What the task requires:
Repeat exactly the lines from the one containing "relevant data will" through the last line of the records below, both included, and nothing else.

Dataset records:
______________________________

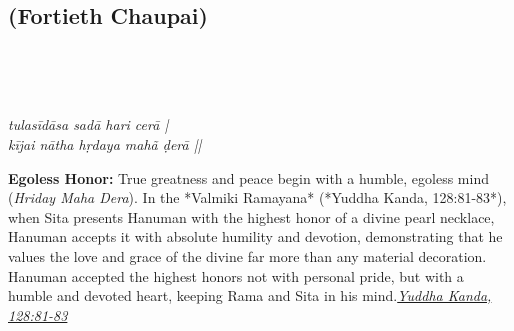 
\newpage

\subsection*{ (Fortieth Chaupai)}

\begin{minipage}[t]{0.55\textwidth}
\vspace{0pt}

{\large \linespread{1.5}\selectfont
{}\\
\par}

\vspace{0.5em}

{\large \linespread{1.5}\selectfont
{}\\
\par}

\vspace{0.5em}

{\large \linespread{1.3}\selectfont
\textit{tulasīdāsa sadā hari cerā |}\\
\textit{kījai nātha hṛdaya mahã ḍerā ||}
\par}
\end{minipage}%
\hfill
\begin{minipage}[t]{0.42\textwidth}
\vspace{0pt}
\begin{tcolorbox}[anchorbox]
\textbf{Egoless Honor:} True greatness and peace begin with a humble, egoless mind (\textit{Hriday Maha Dera}). In the *Valmiki Ramayana* (*Yuddha Kanda, 128:81-83*), when Sita presents Hanuman with the highest honor of a divine pearl necklace, Hanuman accepts it with absolute humility and devotion, demonstrating that he values the love and grace of the divine far more than any material decoration.
\vspace{0.5em}\newline Hanuman accepted the highest honors not with personal pride, but with a humble and devoted heart, keeping Rama and Sita in his mind.\newline\null\hfill\href{https://www.valmiki.iitk.ac.in/sloka?field_kanda_tid=6&language=dv&field_sarga_value=128}{\textit{Yuddha Kanda, 128:81-83}}
\end{tcolorbox}
\end{minipage}

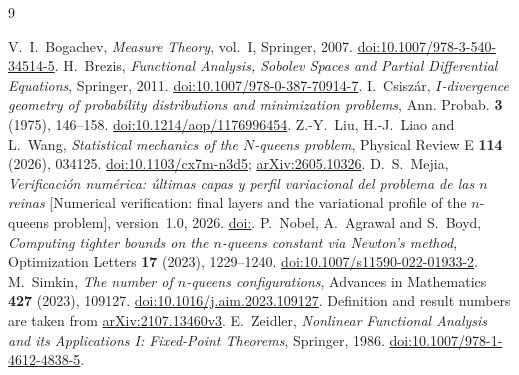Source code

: \begin{thebibliography}{9}
\raggedright
{} V.~I.~Bogachev, \emph{Measure Theory}, vol.~I, Springer, 2007.
\href{https://doi.org/10.1007/978-3-540-34514-5}{doi:10.1007/978-3-540-34514-5}.
 H.~Brezis, \emph{Functional Analysis, Sobolev Spaces and Partial Differential
Equations}, Springer, 2011.
\href{https://doi.org/10.1007/978-0-387-70914-7}{doi:10.1007/978-0-387-70914-7}.
 I.~Csiszár, \emph{$I$-divergence geometry of probability distributions and
minimization problems}, Ann. Probab. \textbf{3} (1975), 146--158.
\href{https://doi.org/10.1214/aop/1176996454}{doi:10.1214/aop/1176996454}.
 Z.-Y.~Liu, H.-J.~Liao and L.~Wang, \emph{Statistical mechanics of the $N$-queens
problem}, Physical Review E \textbf{114} (2026), 034125.
\href{https://doi.org/10.1103/cx7m-n3d5}{doi:10.1103/cx7m-n3d5};
\href{https://arxiv.org/abs/2605.10326}{arXiv:2605.10326}.
\ifx\DOIcodigo\empty\else
{} D.~S.~Mejia, \emph{Verificación numérica: últimas capas y perfil variacional del problema de las $n$ reinas} [Numerical verification: final layers and the variational profile of the $n$-queens problem], version~1.0, 2026.
\href{https://doi.org/\DOIcodigo}{doi:\DOIcodigo}.
\fi
{} P.~Nobel, A.~Agrawal and S.~Boyd, \emph{Computing tighter bounds on the $n$-queens
constant via Newton's method}, Optimization Letters \textbf{17} (2023), 1229--1240.
\href{https://doi.org/10.1007/s11590-022-01933-2}{doi:10.1007/s11590-022-01933-2}.
 M.~Simkin, \emph{The number of $n$-queens configurations}, Advances in Mathematics
\textbf{427} (2023), 109127.
\href{https://doi.org/10.1016/j.aim.2023.109127}{doi:10.1016/j.aim.2023.109127}. Definition and result numbers are taken from \href{https://arxiv.org/abs/2107.13460v3}{arXiv:2107.13460v3}.
 E.~Zeidler, \emph{Nonlinear Functional Analysis and its Applications I:
Fixed-Point Theorems}, Springer, 1986.
\href{https://doi.org/10.1007/978-1-4612-4838-5}{doi:10.1007/978-1-4612-4838-5}.
\end{thebibliography}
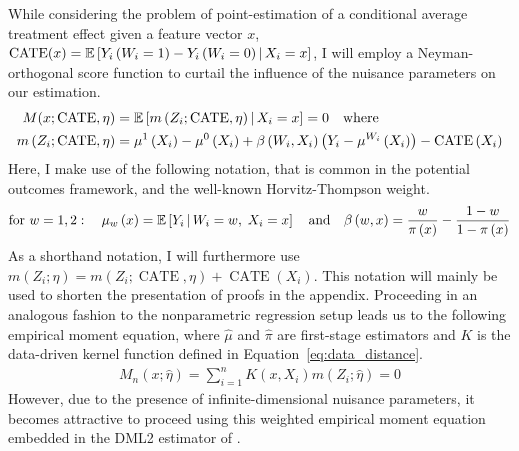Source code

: While considering the problem of point-estimation of a conditional average
treatment effect given a feature vector $x$,
$\operatorname{CATE}(x) = \mathbb{E}\left[Y_{i}\left(W_{i} = 1\right) -
		Y_{i}\left(W_{i} = 0\right) \, \middle| \, X_{i} = x\right]$, I
will employ a Neyman-orthogonal score function to curtail the influence of the
nuisance parameters on our estimation.
\begin{equation}
	\begin{aligned}
		M(x; \operatorname{CATE}, \eta)
		 & = \mathbb{E}\left[m\left(Z_{i}; \operatorname{CATE}, \eta\right) \, \middle| \, X_{i} = x\right]
		= 0
		\quad \text{where} \quad                                                                                                                                                                                       \\
		m\left(Z_{i}; \operatorname{CATE}, \eta\right)
		 & = \mu^{1}\left(X_{i}\right) - \mu^{0}\left(X_{i}\right) + \beta\left(W_{i}, X_{i}\right)\left(Y_{i} - \mu^{W_{i}}\left(X_{i}\right)\right) - \operatorname{CATE}\left(X_{i}\right)
	\end{aligned}
\end{equation}
Here, I make use of the following notation, that is common in the potential
outcomes framework, and the well-known Horvitz-Thompson weight.
\begin{equation}
	\text{for }  w = 1,2: \quad \mu_w\left(x\right) = \mathbb{E}\left[Y_{i} \, \middle| \, W_{i} = w, \; X_{i} = x\right]
	\quad \text{and} \quad
	\beta\left(w, x\right) = \frac{w}{\pi\left(x\right)} - \frac{1 - w}{1 - \pi\left(x\right)}
\end{equation}
As a shorthand notation, I will furthermore use $m\left(Z_{i}; \eta\right) = m\left(Z_{i}; \operatorname{CATE}, \eta\right) + \operatorname{CATE}\left(X_{i}\right)$.
This notation will mainly be used to shorten the presentation of proofs in the appendix.
Proceeding in an analogous fashion to the nonparametric regression setup leads us to the following empirical moment equation, where $\hat{\mu}$ and $\hat{\pi}$ are first-stage estimators and $K$ is the data-driven kernel function defined in Equation~\ref{eq:data_distance}.
\begin{equation}
	\begin{aligned}
		M_{n}\left(x; \hat{\eta}\right)
		= \sum_{i = 1}^{n} K(x, X_{i}) m\left(Z_{i}; \hat{\eta}\right)
		= 0
	\end{aligned}
\end{equation}
However, due to the presence of infinite-dimensional nuisance parameters, it becomes attractive to proceed using this weighted empirical moment equation embedded in the DML2 estimator of \citet{chernozhukov_doubledebiased_2018}.
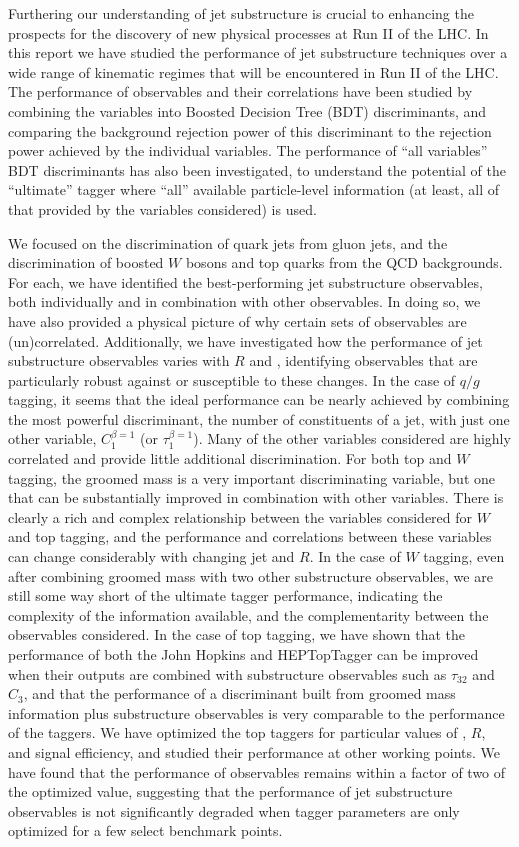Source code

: Furthering our understanding of jet substructure is crucial to enhancing the prospects for the discovery of new physical processes at Run II of the LHC. In this report we have studied the performance of jet substructure techniques over a wide range of kinematic regimes that will be encountered in Run II of the LHC. The performance of observables and their correlations have been studied by combining the variables into Boosted Decision Tree (BDT) discriminants, and comparing the background rejection power of this discriminant to the rejection power achieved by the individual variables. The performance of ``all variables'' BDT discriminants has also been investigated, to understand the potential of the ``ultimate'' tagger where ``all'' available particle-level information (at least, all of that provided by the variables considered) is used.

We focused on the discrimination of quark jets from gluon jets, and the discrimination of boosted $W$ bosons and top quarks from the QCD backgrounds. For each, we have identified the best-performing jet substructure observables, both individually and in combination with other observables. In doing so, we have also provided a physical picture of why certain sets of observables are (un)correlated. Additionally, we have investigated how the performance of jet substructure observables varies with $R$ and \pt, identifying observables that are particularly robust against or susceptible to these changes. In the case of $q/g$ tagging, it seems that the ideal performance can be nearly achieved by combining the most powerful discriminant, the number of constituents of a jet, with just one other variable, $C_1^{\beta =1}$ (or $\tau_1^{\beta=1}$). Many of the other variables considered are highly correlated and provide little additional discrimination. For both top and $W$ tagging, the groomed mass is a very important discriminating variable, but one that can be substantially improved in combination with other variables. There is clearly a rich and complex relationship between the variables considered for $W$ and top tagging, and the performance and correlations between these variables can change considerably with changing jet \pt and $R$. In the case of $W$ tagging, even after combining groomed mass with two other substructure observables, we are still some way short of the ultimate tagger performance, indicating the complexity of the information available, and the complementarity between the observables considered. In the case of top tagging, we have shown that the performance of both the John Hopkins and HEPTopTagger can be improved when their outputs are combined with substructure observables such as $\tau_{32}$ and $C_{3}$, and that the performance of a discriminant built from groomed mass information plus substructure observables is very comparable to the performance of the taggers.  We have optimized the top taggers for particular values of \pt, $R$, and signal efficiency, and studied their performance at other working points. We have found that the performance of observables remains within a factor of two of the optimized value, suggesting that the performance of jet substructure observables is not significantly degraded when tagger parameters are only optimized for a few select benchmark points.

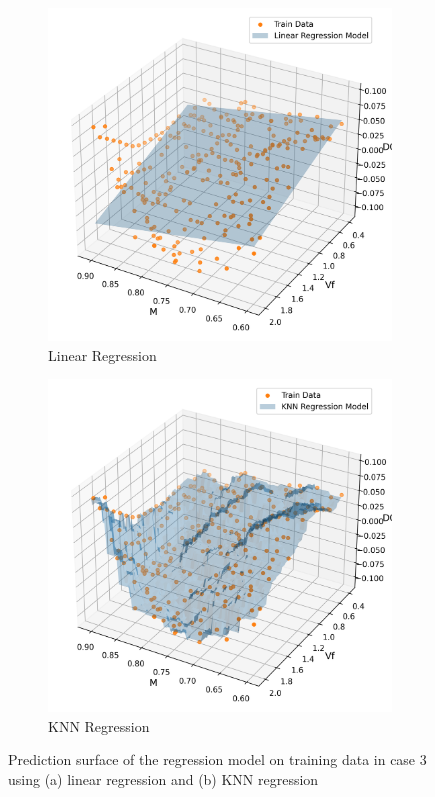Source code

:\documentclass[conf]{new-aiaa}
\begin{document}
\begin{figure}[H]
    \centering
    \begin{subfigure}{0.4\textwidth}
        \centering
        \includegraphics[width=1.0\textwidth]{graph/case3_lr_plane.png}
        \caption{Linear Regression}
    \end{subfigure}
    \hfill
    \begin{subfigure}{0.4\textwidth}
        \centering
        \includegraphics[width=1.0\textwidth]{graph/case3_knnr_plane.png}
        \caption{KNN Regression}
    \end{subfigure}

    \caption{Prediction surface of the regression model on training data in case 3 using (a) linear regression and (b) KNN regression}
    \label{fig:case3_lr_knnr_plane}
\end{figure}
\end{document}
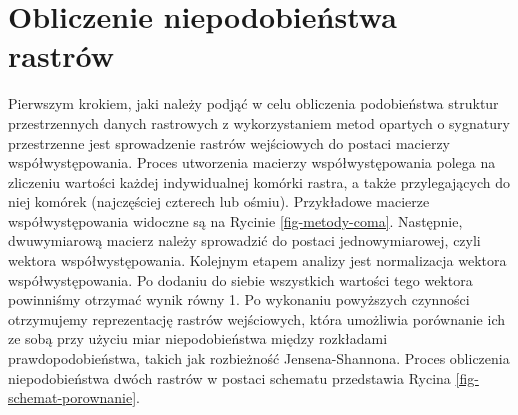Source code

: \documentclass{amuthesis}
\begin{document}
\hypertarget{obliczenie-niepodobieux144stwa-rastruxf3w}{%
\section{Obliczenie niepodobieństwa
rastrów}\label{obliczenie-niepodobieux144stwa-rastruxf3w}}

Pierwszym krokiem, jaki należy podjąć w celu obliczenia podobieństwa
struktur przestrzennych danych rastrowych z wykorzystaniem metod
opartych o sygnatury przestrzenne jest sprowadzenie rastrów wejściowych
do postaci macierzy współwystępowania. Proces utworzenia macierzy
współwystępowania polega na zliczeniu wartości każdej indywidualnej
komórki rastra, a także przylegających do niej komórek (najczęściej
czterech lub ośmiu). Przykładowe macierze współwystępowania widoczne są
na Rycinie \ref{fig-metody-coma}. Następnie, dwuwymiarową macierz należy
sprowadzić do postaci jednowymiarowej, czyli wektora współwystępowania.
Kolejnym etapem analizy jest normalizacja wektora współwystępowania. Po
dodaniu do siebie wszystkich wartości tego wektora powinniśmy otrzymać
wynik równy 1. Po wykonaniu powyższych czynności otrzymujemy
reprezentację rastrów wejściowych, która umożliwia porównanie ich ze
sobą przy użyciu miar niepodobieństwa między rozkładami
prawdopodobieństwa, takich jak rozbieżność Jensena-Shannona. Proces
obliczenia niepodobieństwa dwóch rastrów w postaci schematu przedstawia
Rycina \ref{fig-schemat-porownanie}.
\end{document}
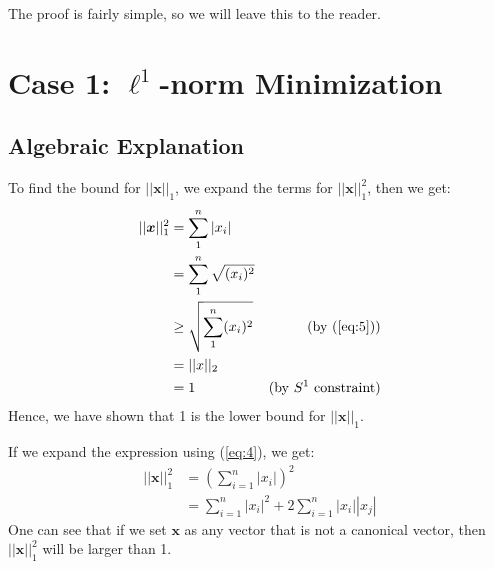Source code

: \documentclass[11pt]{article}
\begin{document}
The proof is fairly simple, so we will leave this to the reader.


\section{Case 1: $\ell^1$-norm Minimization}

\subsection{Algebraic Explanation}
To find the bound for $||\bm{x}||_1$, we expand the terms for $||\bm{x}||_1^2$, then we get:
\begin{align*}
    ||\bm{x}||_1^2 
        &= \sum^n_1 |x_i| \\
        &= \sum^n_1 \sqrt{(x_i)^2} \\
        &\geq \sqrt{\sum^n_1 (x_i)^2} & \text{(by (\ref{eq:5}))}\\
        &= ||x||_2 \\
        &= 1 & \text{(by $S^1$ constraint)}
\end{align*}
Hence, we have shown that 1 is the lower bound for $||\bm{x}||_1$.

If we expand the expression using (\ref{eq:4}), we get:
\begin{align*}
    ||\bm{x}||_1^2
        &= (\sum^n_{i=1}|x_i|)^2 \\
        &= \sum^n_{i=1} |x_i|^2 + 2 \sum^n_{i=1}|x_i||x_j|
\end{align*}
One can see that if we set $\bm{x}$ as any vector that is not a canonical vector, then $||\bm{x}||_1^2$ will be larger than 1. 
\end{document}
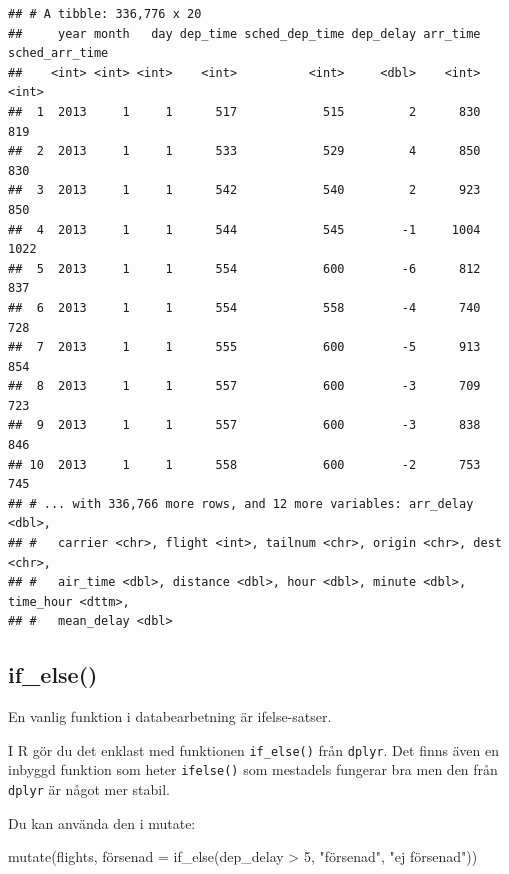 \documentclass[
]{book}
\newenvironment{Shaded}{\begin{snugshade}}{\end{snugshade}}
\newcommand{\DecValTok}[1]{\textcolor[rgb]{0.00,0.00,0.81}{#1}}
\newcommand{\FunctionTok}[1]{\textcolor[rgb]{0.00,0.00,0.00}{#1}}
\newcommand{\NormalTok}[1]{#1}
\newcommand{\OtherTok}[1]{\textcolor[rgb]{0.56,0.35,0.01}{#1}}
\newcommand{\SpecialCharTok}[1]{\textcolor[rgb]{0.00,0.00,0.00}{#1}}
\newcommand{\StringTok}[1]{\textcolor[rgb]{0.31,0.60,0.02}{#1}}
\begin{document}
\begin{verbatim}
## # A tibble: 336,776 x 20
##     year month   day dep_time sched_dep_time dep_delay arr_time sched_arr_time
##    <int> <int> <int>    <int>          <int>     <dbl>    <int>          <int>
##  1  2013     1     1      517            515         2      830            819
##  2  2013     1     1      533            529         4      850            830
##  3  2013     1     1      542            540         2      923            850
##  4  2013     1     1      544            545        -1     1004           1022
##  5  2013     1     1      554            600        -6      812            837
##  6  2013     1     1      554            558        -4      740            728
##  7  2013     1     1      555            600        -5      913            854
##  8  2013     1     1      557            600        -3      709            723
##  9  2013     1     1      557            600        -3      838            846
## 10  2013     1     1      558            600        -2      753            745
## # ... with 336,766 more rows, and 12 more variables: arr_delay <dbl>,
## #   carrier <chr>, flight <int>, tailnum <chr>, origin <chr>, dest <chr>,
## #   air_time <dbl>, distance <dbl>, hour <dbl>, minute <dbl>, time_hour <dttm>,
## #   mean_delay <dbl>
\end{verbatim}

\hypertarget{if_else}{%
\subsection{if\_else()}\label{if_else}}

En vanlig funktion i databearbetning är ifelse-satser.

I R gör du det enklast med funktionen \texttt{if\_else()} från \texttt{dplyr}. Det finns även en inbyggd funktion som heter \texttt{ifelse()} som mestadels fungerar bra men den från \texttt{dplyr} är något mer stabil.

Du kan använda den i mutate:

\begin{Shaded}
\begin{Highlighting}[]
\FunctionTok{mutate}\NormalTok{(flights, försenad }\OtherTok{=} \FunctionTok{if\_else}\NormalTok{(dep\_delay  }\SpecialCharTok{\textgreater{}} \DecValTok{5}\NormalTok{, }\StringTok{"försenad"}\NormalTok{, }\StringTok{"ej försenad"}\NormalTok{))}
\end{Highlighting}
\end{Shaded}
\end{document}

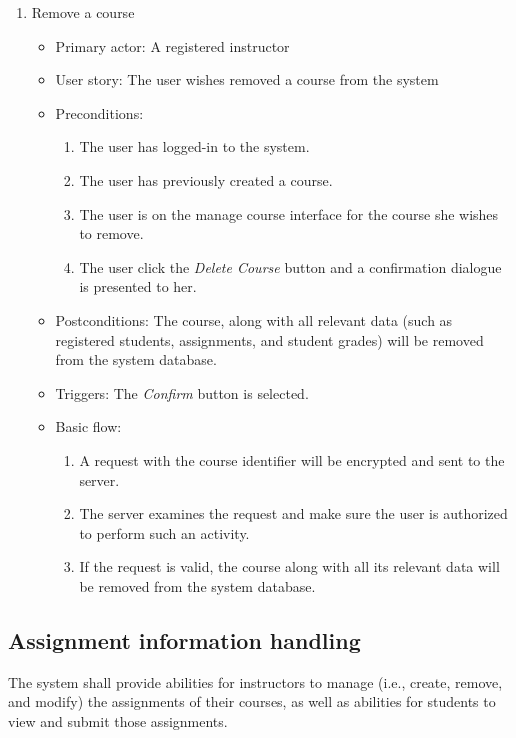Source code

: \begin{enumerate}
\item Remove a course
\begin{itemize}
    \item Primary actor: A registered instructor
    \item User story: The user wishes removed a course from the system
    \item Preconditions:
        \begin{enumerate}
            \item The user has logged-in to the system.
            \item The user has previously created a course.
            \item The user is on the manage course interface for the course
                she wishes to remove.
            \item The user click the \emph{Delete Course} button and a
                confirmation dialogue is presented to her.
        \end{enumerate}
    \item Postconditions:
        The course, along with all relevant data (such as registered students,
        assignments, and student grades) will be removed from the system
        database.
    \item Triggers: The \emph{Confirm} button is selected.
    \item Basic flow:
        \begin{enumerate}
            \item A request with the course identifier will be encrypted and
                sent to the server.
            \item The server examines the request and make sure the user is
                authorized to perform such an activity.
            \item If the request is valid, the course along with all its
                relevant data will be removed from the system database.
        \end{enumerate}
\end{itemize}

\end{enumerate}

\subsection{Assignment information handling}
The system shall provide abilities for instructors to manage (i.e., create,
remove, and modify) the assignments of their courses, as well as abilities for
students to view and submit those assignments.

______________________________

Reply:
                relevant data will be removed from the system database.
        \end{enumerate}
\end{itemize}

\end{enumerate}

\subsection{Assignment information handling}
The system shall provide abilities for instructors to manage (i.e., create,
remove, and modify) the assignments of their courses, as well as abilities for
students to view and submit those assignments.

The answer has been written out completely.